Oysa Alevilik, zalime karşı mücadele etmektir, boyun eğmemek demektir. Peki evde bizlerin boynu eğiliyor ise, ki bunu biraz önce tespit ettik. Nerede yol ve erkan? Zulüm görmüyor muyuz? Peki, buna karşı başkaldırdığımızda, şiddetin oranı artmıyor mu? Evdeki zulümden birkaç saatliğine dahi olsa, örgütlerde soluk aldığımızda, susturulmuyor muyuz? Her şeyi erkekler daha iyi bilmiyor mu? “Abla, yenge, bacım O ÖYLE DEĞİL…” denilmiyor mu? Yapılan aş’ın dahi doğru yapılıp yapılmadığını, inançsal alanda, cem erkânlarında dahi post da oturan dedeler ve erkek zakirler ve yönetimler belirlemiyor mu nasıl cem olunacağını? Aile içinde olduğu gibi alevi toplumu ve örgütü içerisindeki kadının emeği sömürülmüyor mu?

Alevi kadınları olarak ne zaman öğretimiz gereği, işlenen suçu ifşa edip, zulme başkaldırır isek ve bunu ne zaman örgütlü bir şekilde yapar, elimizden alınan ve yerimizden edilen yerlere sahip çıkmak için mücadele edersek, o zaman inancımızın hakkını vermiş olacağız. Zalime zulme boyun eğmemiş olacağız, tam da yolumuz gereği olması gerektiği gibi.

Şiddete uğramak, bizim ayıbımız, bizim suçumuz ve bizim sorumluluğumuzda olan bir şey değil!

Şiddete maruz kalmak, erkeklerin işlediği bir SUÇTUR! HAK İHALİDİR!
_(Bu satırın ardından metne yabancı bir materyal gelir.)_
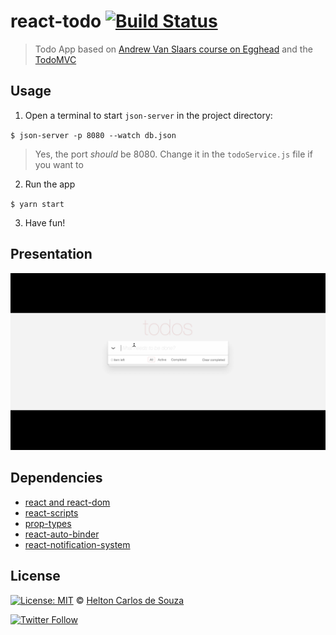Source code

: # react-todo [![Build Status](https://travis-ci.org/helton/react-todo.svg?branch=master)](https://travis-ci.org/helton/react-todo)

> Todo App based on [Andrew Van Slaars course on Egghead](https://egghead.io/courses/build-your-first-production-quality-react-app) and the [TodoMVC](todomvc.com)

## Usage

1) Open a terminal to start `json-server` in the project directory:

`$ json-server -p 8080 --watch db.json`

> Yes, the port *should* be 8080. Change it in the `todoService.js` file if you want to

2) Run the app

`$ yarn start`

3) Have fun!

## Presentation

[![Todo App GIF](doc/todo-app.gif)](doc/todo-app.gif)

## Dependencies

- [react and react-dom](https://github.com/facebook/react)
- [react-scripts](https://github.com/facebookincubator/create-react-app)
- [prop-types](https://github.com/facebook/prop-types)
- [react-auto-binder](https://github.com/helton/react-auto-binder)
- [react-notification-system](https://github.com/igorprado/react-notification-system)

## License

[![License: MIT](https://img.shields.io/badge/License-MIT-yellow.svg)](https://opensource.org/licenses/MIT) © [Helton Carlos de Souza](http://helton.me)

[![Twitter Follow](https://img.shields.io/twitter/follow/h3170n.svg?style=social)](https://twitter.com/h3170n)
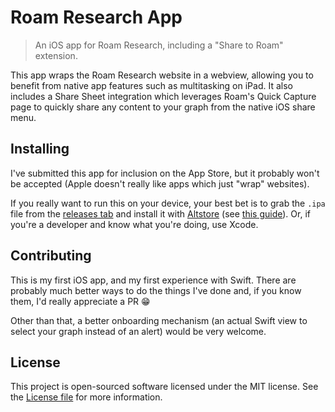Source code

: # Roam Research App

> An iOS app for Roam Research, including a "Share to Roam" extension.

This app wraps the Roam Research website in a webview, allowing you to benefit from native app features such as multitasking on iPad. It also includes a Share Sheet integration which leverages Roam's Quick Capture page to quickly share any content to your graph from the native iOS share menu.

## Installing

I've submitted this app for inclusion on the App Store, but it probably won't be accepted (Apple doesn't really like apps which just "wrap" websites).

If you really want to run this on your device, your best bet is to grab the `.ipa` file from the [releases tab](https://github.com/m1guelpf/roam-app/releases) and install it with [Altstore](https://altstore.io/) (see [this guide](https://iosninja.io/altstore)). Or, if you're a developer and know what you're doing, use Xcode.

## Contributing

This is my first iOS app, and my first experience with Swift. There are probably much better ways to do the things I've done and, if you know them, I'd really appreciate a PR 😁

Other than that, a better onboarding mechanism (an actual Swift view to select your graph instead of an alert) would be very welcome.

## License

This project is open-sourced software licensed under the MIT license. See the [License file](LICENSE.md) for more information.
Sinirli oldukları, sevgi görmedikleri için, öyle alışmış oldukları için, işsiz, aç ya da aciz veya hasta oldukları için suç işlemiyorlar. Gayet de bilinçli işliyorlar bu suçu. Gayet de bilinçli HAK ihlal ediyorlar.

Dünya genelinde olduğu gibi, erkek egemen sistemi benimsedikleri, kendi öğretilerine de aslında sırt çevirdikleri için bu suçu işliyorlar. Oysa hepimiz CAN’ız.. Can’ın can’a kıyması, incitmesi, hatta daha keskin şekilde ifade edilmesi gerekir ise, ŞİDDET uygulaması, Yaşam Hakkına ihlal etmesi ne kadar sığıyor öğretimiz gereği Can olma haline?

Biz Can’ız önce bunu tekrar ve tekrar fark etmeliyiz, CAN olmanın mutlak değerini kimseye emanet etmemeli ve Can’a karşı işlenen her türlü şiddeti dara çekmeliyiz. Bunu bizler yaparak, şiddeti durdurabilir, şiddeti uygulayanı yalnızlaştırabiliriz.

Amasız, fakatsız şiddetsiz bir dünya mümkün, bunu zalimin zulüm yaptığını söyleyerek başlayabiliriz.

Zalim’in suçu Alevi inancına ait değildir dolayısıyla zalim’i ifşa etmek, görünmezi görmek, duyulmanı duymak, yok sayılanı var etmektir.

Hz. Ali gibi уaşamak; Hak inancına mensup olmak ve hakikat уolunda уürümektir. Hz. Ali gibi yaşamak; sevgiyi ve barışı esas almak demektir. Mazlumdan yana, zalime ve haksıza karşı olmaktır. Gelin, mazlumdan yana, zalime ve haksıza karşı olalım!